The numbers for the August Empire State Manufacturing Survey just came out, and they’re ugly: “General business conditions” for New York manufacturers worsened to –7.72, negative for the third month in a row, and “future general business conditions” plummeted to 8.7, but still in positive territory.
What is striking in the report isn’t the ugliness of the numbers—numbers have been getting worse all around for months—but the front-page graph. It overlays both trend lines, “general business conditions” (reality) and “future general business conditions,” (expectation). And you guessed it, expectation today is always better than reality today. The gap between them is false optimism.
The NY Fed obtains this data through a survey of New York manufacturing executives who report changes in a variety of indicators of current business conditions and likely direction of the same indicators six months ahead. Data goes back to July 2001. The first report was issued in April 2002.

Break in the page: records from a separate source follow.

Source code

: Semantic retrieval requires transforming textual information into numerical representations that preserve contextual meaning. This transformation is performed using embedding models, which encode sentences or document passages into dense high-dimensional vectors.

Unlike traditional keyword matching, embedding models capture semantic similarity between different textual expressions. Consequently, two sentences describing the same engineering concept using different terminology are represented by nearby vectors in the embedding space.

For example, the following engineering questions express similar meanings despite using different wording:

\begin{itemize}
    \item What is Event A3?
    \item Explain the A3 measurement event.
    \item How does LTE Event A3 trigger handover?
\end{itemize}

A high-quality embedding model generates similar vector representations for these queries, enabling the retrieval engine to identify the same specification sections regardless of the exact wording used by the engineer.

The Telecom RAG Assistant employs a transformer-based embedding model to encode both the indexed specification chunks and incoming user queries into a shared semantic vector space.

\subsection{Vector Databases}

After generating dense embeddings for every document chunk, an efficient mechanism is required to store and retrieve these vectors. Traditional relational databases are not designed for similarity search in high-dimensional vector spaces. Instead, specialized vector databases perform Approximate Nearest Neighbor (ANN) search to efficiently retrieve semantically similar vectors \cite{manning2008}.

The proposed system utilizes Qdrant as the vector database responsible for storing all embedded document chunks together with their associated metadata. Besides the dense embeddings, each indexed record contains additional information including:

During this entire time, only once, in September 2001, before the reports were even issued, did expectations actually drop below current conditions, but only for the briefest period, and it took September 11 to force that to happen.
Since then, expectations have always been rosier than reality.
Regardless of how bad reality is at the time for these executives and their industries, or how steep their decline, they have a rosier outlook for the future. And most of the time, reality never gets as good as their outlook assumed, and often it gets a lot worse.
This proves that we as executives believe our own hype. Maybe we’re drinking too much of our own Kool-Aid.